● WORK TASK
Please output only the lines that run from the line containing "### Exterior wall total" through the end of the material below, exactly.

● AVAILABLE RECORDS

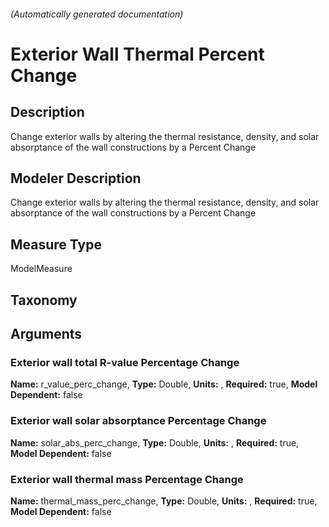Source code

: 

###### (Automatically generated documentation)

# Exterior Wall Thermal Percent Change

## Description
Change exterior walls by altering the thermal resistance, density, and solar absorptance of the wall constructions by a Percent Change

## Modeler Description
Change exterior walls by altering the thermal resistance, density, and solar absorptance of the wall constructions by a Percent Change

## Measure Type
ModelMeasure

## Taxonomy


## Arguments


### Exterior wall total R-value Percentage Change

**Name:** r_value_perc_change,
**Type:** Double,
**Units:** ,
**Required:** true,
**Model Dependent:** false

### Exterior wall solar absorptance Percentage Change

**Name:** solar_abs_perc_change,
**Type:** Double,
**Units:** ,
**Required:** true,
**Model Dependent:** false

### Exterior wall thermal mass Percentage Change

**Name:** thermal_mass_perc_change,
**Type:** Double,
**Units:** ,
**Required:** true,
**Model Dependent:** false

● OUTPUT OF THE EXERCISE
### Exterior wall total R-value Percentage Change

**Name:** r_value_perc_change,
**Type:** Double,
**Units:** ,
**Required:** true,
**Model Dependent:** false

### Exterior wall solar absorptance Percentage Change

**Name:** solar_abs_perc_change,
**Type:** Double,
**Units:** ,
**Required:** true,
**Model Dependent:** false

### Exterior wall thermal mass Percentage Change

**Name:** thermal_mass_perc_change,
**Type:** Double,
**Units:** ,
**Required:** true,
**Model Dependent:** false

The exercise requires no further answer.